The server uses a logistic regression algorithm to model based on the feature variables and bill sub-information (feature values) data dictionary. Splitting the modeling data set into a training set and a corresponding test set for training and evaluation, wherein the specific implementation logic is as follows: first, assume that n keyword feature vectors x= [ X, X, … xn ], where xi is the i-th keyword feature vector. Logistic regression assumes that the probability function is hθ (x) =g (θ≡t x), where hθ (x) is the occurrence probability value of the keyword feature variable x and θ is the parameter value of the model. g (z) is a sigmoid function g (z) =1/(1+e++z), z is θt x, and θt represents the θtranspose. In addition, using a logistic regression cost function, using the difference between Log metric actual and predicted values, J (θ) = -1/m Σ [ y Log (hθ (x)) + (1-y) Log (1-hθ (x)) ], J (θ) is a cost function, m is the number of training samples, y is the actual tag value (0 or 1), and hθ (x) is an approximate estimate of model prediction: to minimize the cost function J (θ), a gradient descent algorithm is used to estimate the optimal parameter value θ. And continuously adjusting the model until the model is optimal through iteratively updating the parameter theta, and obtaining the logistic regression model after training even if the function value of the logistic regression cost function is smaller than a second preset threshold value. The second preset threshold is set by the user, which is not particularly limited by the present application.

Through the logistic regression model which is completed through the training, the server can calculate a first reject prediction probability value of each bill information in the to-be-checked bill information, and then the reject prediction sub-information sequence is generated through a comparison result with a first probability threshold value.

And S103, the server determines a second reject prediction probability value corresponding to the to-be-checked bill information based on the logistic regression model and the reject prediction sub-information sequence.

Through the logistic regression model, weighted average calculation can be performed on each first reject prediction probability value corresponding to each reject prediction sub-information sequence, and weights can be set according to different reject reasons in the logistic regression model training process, namely different weights are set by different associated feature vector sets, and a second reject prediction probability value is calculated according to the sum of the product values of each weight and the first reject prediction probability value.

And S104, the server generates auditing prompt information under the condition that the second reject prediction probability value is larger than a second probability threshold value, and sends the auditing prompt information to the corresponding auditing terminal.

The second probability threshold may be set according to actual use, which is not particularly limited by the present application. When the second reject prediction probability value is larger than the second probability threshold value, the server can generate prompt information for prompting the auditing terminal to audit the bill sub-information corresponding to the second reject prediction probability value corresponding to the auditor, and label the bill sub-information to generate prompt information.

And S105, the server generates reject analysis text according to the reject reason text set corresponding to the reject prediction sub-information sequence, and stores the reject analysis text to the cloud server.

The cloud server may be connected to the server for storing the reject analysis text.

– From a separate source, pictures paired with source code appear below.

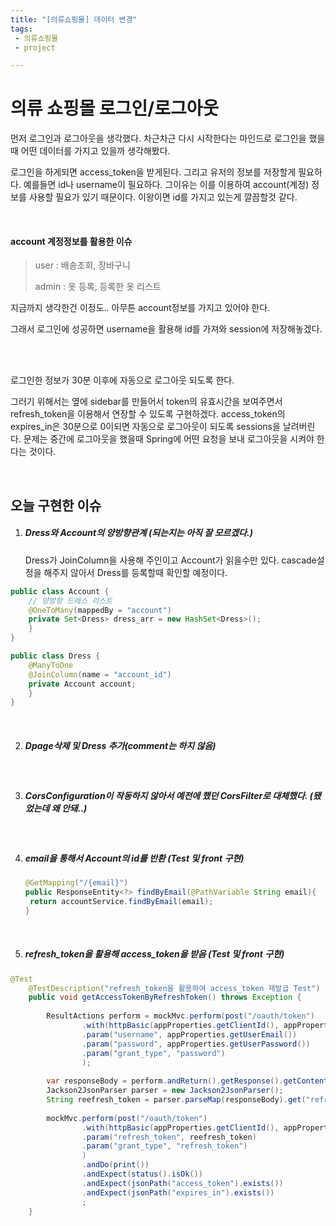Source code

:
 ```yaml
---
title: "[의류쇼핑몰] 데이터 변경"
tags:
 - 의류쇼핑몰
 - project

---
```


# 의류 쇼핑몰 로그인/로그아웃

먼저 로그인과 로그아웃을 생각했다. 차근차근 다시 시작한다는 마인드로 로그인을 했을때 어떤 데이터를 가지고 있을까 생각해봤다.



로그인을 하게되면 access_token을 받게된다. 그리고 유저의 정보를 저장할게 필요하다. 예를들면 id나 username이 필요하다. 그이유는 이를 이용하여 account(계정) 정보를 사용할 필요가 있기 때문이다. 이왕이면 id를 가지고 있는게 깔끔할것 같다.

<br/>

#### account 계정정보를 활용한 이슈

> user : 배송조회, 장바구니
>
> admin : 옷 등록, 등록한 옷 리스트

지금까지 생각한건 이정도.. 아무튼 account정보를 가지고 있어야 한다.

그래서 로그인에 성공하면 username을 활용해 id를 가져와 session에 저장해놓겠다.

<br/>

<br/>

로그인한 정보가 30분 이후에 자동으로 로그아웃 되도록 한다. 

그러기 위해서는 옆에 sidebar를 만들어서 token의 유효시간을 보여주면서 refresh_token을 이용해서 연장할 수 있도록 구현하겠다. access_token의 expires_in은 30분으로 0이되면 자동으로 로그아웃이 되도록 sessions을 날려버린다. 문제는 중간에 로그아웃을 했을때 Spring에 어떤 요청을 보내 로그아웃을 시켜야 한다는 것이다.

<br/>

## 오늘 구현한 이슈

1. ##### Dress와 Account의 양방향관계 (되는지는 아직 잘 모르겠다.)

   Dress가 JoinColumn을 사용해 주인이고 Account가 읽을수만 있다. cascade설정을 해주지 않아서 Dress를 등록할때 확인할 예정이다.

```java
public class Account {
	// 양방향 드레스 리스트
	@OneToMany(mappedBy = "account")
	private Set<Dress> dress_arr = new HashSet<Dress>();
	}
}

public class Dress {	
	@ManyToOne
	@JoinColumn(name = "account_id")
	private Account account;
	}
}
```

<br/>

2. ##### Dpage삭제 및 Dress 추가(comment는 하지 않음)

   <br/>

3. ##### CorsConfiguration이 작동하지 않아서 예전에 했던 CorsFilter로 대체했다. (됐었는데 왜 안돼..)

   <br/>

4. ##### email을 통해서 Account의 id를 반환 (Test 및 front 구현)

   ```java
   @GetMapping("/{email}")
   public ResponseEntity<?> findByEmail(@PathVariable String email){
   	return accountService.findByEmail(email);
   }
   ```

   <br/>

5. ##### refresh_token을 활용해 access_token을 받음 (Test 및 front 구현)

```java
@Test
	@TestDescription("refresh_token을 활용하여 access_token 재발급 Test")
	public void getAccessTokenByRefreshToken() throws Exception {
		
		ResultActions perform = mockMvc.perform(post("/oauth/token")
				.with(httpBasic(appProperties.getClientId(), appProperties.getClientSecret()))
				.param("username", appProperties.getUserEmail())
				.param("password", appProperties.getUserPassword())
				.param("grant_type", "password")
				);
		
		var responseBody = perform.andReturn().getResponse().getContentAsString();
		Jackson2JsonParser parser = new Jackson2JsonParser();
		String reefresh_token = parser.parseMap(responseBody).get("refresh_token").toString();
		
		mockMvc.perform(post("/oauth/token")
				.with(httpBasic(appProperties.getClientId(), appProperties.getClientSecret()))
				.param("refresh_token", reefresh_token)
				.param("grant_type", "refresh_token")
				)
				.andDo(print())
				.andExpect(status().isOk())
				.andExpect(jsonPath("access_token").exists())
				.andExpect(jsonPath("expires_in").exists())
				;
	}
```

In the embodiment of the application, the method further comprises the following steps:

the server acquires the real-time updated information of each to-be-checked list and the corresponding reject reason text. And adding the information of each to-be-checked list and the corresponding reject reason text to a preset database to update a model training sample, and retraining the logistic regression model.

That is, if the to-be-checked document information is rejected, the server can retrain the logistic regression model according to the rejected to-be-checked document information and the reject reason text corresponding to the to-be-checked document information, which is obtained by processing the logistic regression model, so as to ensure that the logistic regression model is kept optimal.

In an embodiment of the present application, the generating the reject analysis text according to the reject cause text set corresponding to the reject predictor information sequence specifically includes:

and the server inputs the reject reason text set into a preset analysis text generation model so as to combine the reject reason text words. The analysis text generation model is obtained based on training of a plurality of reject reason text word samples and corresponding reject reason sentences. And determining the refused analysis text according to the output result of the analysis text generation model.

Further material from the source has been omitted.